ETSI TS 103 645 is a new standard for cybersecurity in the Internet of Things, released by the ETSI Technical Committee on Cybersecurity (TC CYBER). The aim; to make a security baseline for internet-connected consumer products and provide a basis for IoT certification schemes.
As organisers point out, as more devices in the home connect to the internet, the cyber security of the Internet of Things (IoT) is becoming a concern. People entrust their personal data to online devices and services. Products and appliances that have traditionally been offline are now becoming connected and need to be designed to withstand cyber threats.
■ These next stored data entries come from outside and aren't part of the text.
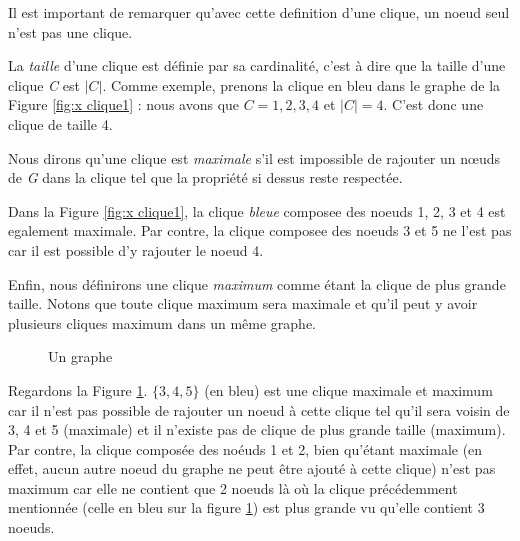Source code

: \documentclass[12pt,a4paper]{article}
\begin{document}
Il est important de remarquer qu'avec cette definition d'une clique, un noeud seul n'est pas une clique.

La \textit{taille} d'une clique est définie par sa cardinalité, c'est à dire que la taille d'une clique \emph{C} est \(|C|\). Comme exemple, prenons la clique en bleu dans le graphe de la Figure \ref{fig:x clique1} : nous avons que \(C = {1,2,3,4}\) et \(|C| = 4\). C'est donc une clique de taille 4.

Nous dirons qu'une clique est \textit{maximale} s'il est impossible de rajouter un nœuds de \emph{G} dans la clique tel que la propriété si dessus reste respectée.

Dans la Figure \ref{fig:x clique1}, la clique \textit{bleue} composee des noeuds 1, 2, 3 et 4 est egalement maximale. Par contre, la clique composee des noeuds 3 et 5 ne l'est pas car il est possible d'y rajouter le noeud 4.

Enfin, nous définirons une clique \textit{maximum} comme étant la clique de plus grande taille. Notons que toute clique maximum sera maximale et qu'il peut y avoir plusieurs cliques maximum dans un même graphe.

\begin{figure}[h]
  \begin{center}
\caption{Un graphe}
  \label{fig:x clique2}
\end{center}
\end{figure}

Regardons la Figure \ref{fig:x clique2}. $ \{3, 4, 5\}$ (en bleu) est une clique maximale et maximum car il n'est pas possible de rajouter un noeud à cette clique tel qu'il sera voisin de 3, 4 et 5 (maximale) et il n'existe pas de clique de plus grande taille (maximum). Par contre, la clique composée des noéuds 1 et 2, bien qu'étant maximale (en effet, aucun autre noeud du graphe ne peut être ajouté à cette clique) n'est pas maximum car elle ne contient que 2 noeuds là où la clique précédemment mentionnée (celle en bleu sur la figure \ref{fig:x clique2}) est plus grande vu qu'elle contient 3 noeuds.
\end{document}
Poorly secured products threaten consumer privacy and some devices are exploited to launch large-scale DDoS (Distributed Denial of Service) cyber attacks.
Hence, TS 103 645. It specifies high-level provisions for the security of internet-connected consumer devices and their associated services. IoT products in scope include connected children’s toys and baby monitors, connected safety-relevant products such as smoke detectors and door locks, smart cameras, TVs and speakers, wearable health trackers, connected home automation and alarm systems, connected appliances (such as washing machines, fridges) or smart home assistants.
Stephen Russell, Secretary-General of ANEC, the organisation representing consumers in standardisation, and an ETSI member says: “The potential benefits of the IoT will be achieved only if products and services are designed with trust, privacy and security built in, so consumers feel they are secure and safe to use. We are pleased to have contributed to a standard which focuses on the technical and organisational controls that matter most in addressing significant and widespread security-shortcomings. It should be a landmark specification for consumers and industry alike.”
TS 103 645 requires implementers to forgo use of universal default passwords, which have been behind many security issues. It also requires a vulnerability disclosure policy to allow security researchers and others to report security issues.
Luis Jorge Romero, ETSI’s Director General says: “Stakeholders at all levels have worked together to make sure the specification was outcome-focused, rather than prescriptive, giving organizations the flexibility to innovate and implement security solutions appropriate for their products. We’re really proud to release a standard that was highly needed for consumers and society at large.”
ETSI adds that as many IoT devices and services process and store personal data, this specification can help ensure that these are compliant with the General Data Protection Regulation (GDPR). Separately, TC CYBER recently released TS 103 457 for cyber storage; the standardising of an interface between a “secure vault” that is trusted and a cloud that could be anywhere, where such sensitive data is stored in the vault. This allows a sensitive function to exist in lower security, with data held securely.
Comments
Gary Cox, Technology Director, Western Europe at Infoblox said: “We’ve been saying for some time that we need a British Kitemark equivalent for security in Internet of Things (IoT) so we’re delighted that the ETSI has introduced this new global framework that puts security at the heart of the matter. With the IoT growing in popularity and more consumer devices connecting to enterprise networks by the day, the security situation has become increasingly important, giving rise to the phenomenon of shadow IoT.
“in 2018 we revealed that in a bid to manage the threats posed by shadow IoT, that is to say consumer grade IoT operating unofficially on the corporate network, more than four out of five organisations have introduced a security policy for connected devices. However, a fifth of UK employees rarely follow policies, whilst a quarter aren’t even aware that their firm has a security policy. We can only hope that the new framework will not only educate, but also bring advancements in security policies, lowering the threats introduced by shadow devices.”
Ollie Whitehouse, global CTO at cyber security company NCC Group called it ‘incredibly encouraging’ to see the UK’s leadership ambition in securing IoT devices globally come to fruition. He said publication was testament to the international consensus on what needs to be done to ensure consumers can feel their internet-connected devices are safe and secure to use.
“We have long held the view that some market failures can only be addressed through the right regulatory frameworks and incentives. It is welcome that ETSI’s standard reflects how the adoption of its principles can help organisations achieve compliance with global regulatory regimes, from GDPR and cyber security certification in Europe to the IoT Cyber Security Improvement Act in the US.
“As global standardisation moves ahead, manufacturers in every country need to understand that an international supply chain is no longer an excuse to ignore good security practice. Manufacturers around the world should take the right steps now to build an appropriate level of security into their products.”
Separately, NCC Group and the University of Surrey have set up a partnership to advance security research within the space industry.